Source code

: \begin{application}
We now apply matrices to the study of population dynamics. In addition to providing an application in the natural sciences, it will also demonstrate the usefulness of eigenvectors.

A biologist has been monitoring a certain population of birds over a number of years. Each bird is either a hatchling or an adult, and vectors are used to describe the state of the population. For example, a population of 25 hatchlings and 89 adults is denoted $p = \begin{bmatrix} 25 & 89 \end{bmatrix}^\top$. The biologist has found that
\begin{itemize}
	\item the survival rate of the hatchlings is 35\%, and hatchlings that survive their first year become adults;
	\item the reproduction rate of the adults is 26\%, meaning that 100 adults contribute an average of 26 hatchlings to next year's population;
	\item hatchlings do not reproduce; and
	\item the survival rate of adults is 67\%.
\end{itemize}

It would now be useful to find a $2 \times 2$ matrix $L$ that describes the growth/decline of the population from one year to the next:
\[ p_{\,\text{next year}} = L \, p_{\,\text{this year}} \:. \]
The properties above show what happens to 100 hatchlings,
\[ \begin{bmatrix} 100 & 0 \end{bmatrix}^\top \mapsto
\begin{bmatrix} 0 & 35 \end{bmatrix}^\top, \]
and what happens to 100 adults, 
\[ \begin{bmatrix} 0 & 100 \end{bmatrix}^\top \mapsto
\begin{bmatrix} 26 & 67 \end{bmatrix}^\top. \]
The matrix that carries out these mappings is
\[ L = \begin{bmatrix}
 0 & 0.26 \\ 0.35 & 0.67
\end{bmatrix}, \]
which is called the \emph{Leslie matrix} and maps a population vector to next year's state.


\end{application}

- - -

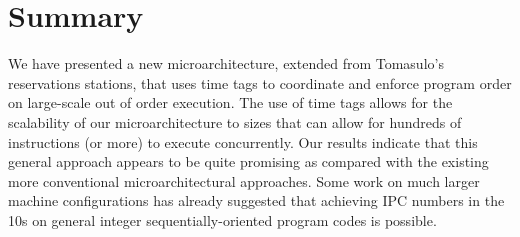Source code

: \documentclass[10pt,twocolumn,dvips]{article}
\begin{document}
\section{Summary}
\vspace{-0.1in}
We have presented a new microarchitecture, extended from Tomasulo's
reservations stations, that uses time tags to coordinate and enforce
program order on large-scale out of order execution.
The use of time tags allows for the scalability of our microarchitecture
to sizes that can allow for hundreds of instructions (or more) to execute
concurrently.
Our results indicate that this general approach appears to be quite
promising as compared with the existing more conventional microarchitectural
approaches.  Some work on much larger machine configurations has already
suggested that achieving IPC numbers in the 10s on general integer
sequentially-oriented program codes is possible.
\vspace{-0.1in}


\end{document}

- - -

Description of the task:
Find and copy each line of the listing above that holds the word "general".

Task solution:
Our results indicate that this general approach appears to be quite
suggested that achieving IPC numbers in the 10s on general integer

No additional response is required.